Unnest values in CSV files.
Note: this repository is a stub, a proposal, an idea. Perhaps someday the idea will be implemented.
input.csv file:
country,cities
United States,"New York,Atlanta,Los Angeles"
Germany,"Berlin"
Russia,"Moscow,Novosibirsk"
Command:
csvunnest --column cities --delimiter ',' < input.csv > output.csvwhich writes the following to output.csv file:
country,cities
United States,New York
United States,Atlanta
United States,Los Angeles
Germany,Berlin
Russia,Moscow
Russia,Novosibirsk
It happens very often that a CSV file contains multiple values in a cell, separated with , as shown above, or a space, or a |. Unnesting means duplicating the row so that every copy contains one of the values that were previously nested.
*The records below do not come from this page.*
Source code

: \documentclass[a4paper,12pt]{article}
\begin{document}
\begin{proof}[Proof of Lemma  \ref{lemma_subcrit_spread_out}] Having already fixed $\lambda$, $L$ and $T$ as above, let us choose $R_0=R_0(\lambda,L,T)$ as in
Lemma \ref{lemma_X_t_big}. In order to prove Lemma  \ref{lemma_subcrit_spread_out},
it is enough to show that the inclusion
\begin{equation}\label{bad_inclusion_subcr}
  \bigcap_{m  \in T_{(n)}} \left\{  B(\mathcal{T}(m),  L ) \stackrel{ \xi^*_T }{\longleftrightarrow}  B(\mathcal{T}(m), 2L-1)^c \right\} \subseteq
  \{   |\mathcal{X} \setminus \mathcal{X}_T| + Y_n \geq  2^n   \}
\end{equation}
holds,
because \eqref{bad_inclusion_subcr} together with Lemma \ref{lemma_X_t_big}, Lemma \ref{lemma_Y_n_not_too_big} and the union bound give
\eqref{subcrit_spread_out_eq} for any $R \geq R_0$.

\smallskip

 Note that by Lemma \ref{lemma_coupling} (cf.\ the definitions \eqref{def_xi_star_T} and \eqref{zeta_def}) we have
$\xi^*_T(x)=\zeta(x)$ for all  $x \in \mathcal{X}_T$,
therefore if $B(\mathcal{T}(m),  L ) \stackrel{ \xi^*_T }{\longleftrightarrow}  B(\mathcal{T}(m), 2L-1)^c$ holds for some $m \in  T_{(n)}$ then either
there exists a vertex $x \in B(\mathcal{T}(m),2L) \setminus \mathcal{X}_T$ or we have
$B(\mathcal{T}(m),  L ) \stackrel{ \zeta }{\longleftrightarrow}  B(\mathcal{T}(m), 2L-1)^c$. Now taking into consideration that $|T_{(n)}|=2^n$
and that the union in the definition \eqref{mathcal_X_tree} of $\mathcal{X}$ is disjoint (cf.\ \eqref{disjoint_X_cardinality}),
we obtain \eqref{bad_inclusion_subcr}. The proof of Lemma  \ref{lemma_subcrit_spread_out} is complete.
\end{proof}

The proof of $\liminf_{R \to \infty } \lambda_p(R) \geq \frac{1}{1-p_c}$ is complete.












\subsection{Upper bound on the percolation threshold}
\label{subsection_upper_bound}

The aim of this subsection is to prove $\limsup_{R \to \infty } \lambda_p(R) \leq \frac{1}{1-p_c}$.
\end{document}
This makes it possible to analyse the data with other CSV capable tools.
- Clean up incoming CSV data for better normalization
- Prepare reports by converting one CSV schema to another
This section is transient and should materialize as a series of concrete tasks.
- Should be written in Rust programming language.
- Must read the source file line by line, not fetching the whole file into RAM.
- For performance, reading and writing should happen in separate threads communicating via a queue with buffer.
- Possibly useful libraries:
csvto read & write data,clapfor command line arguments.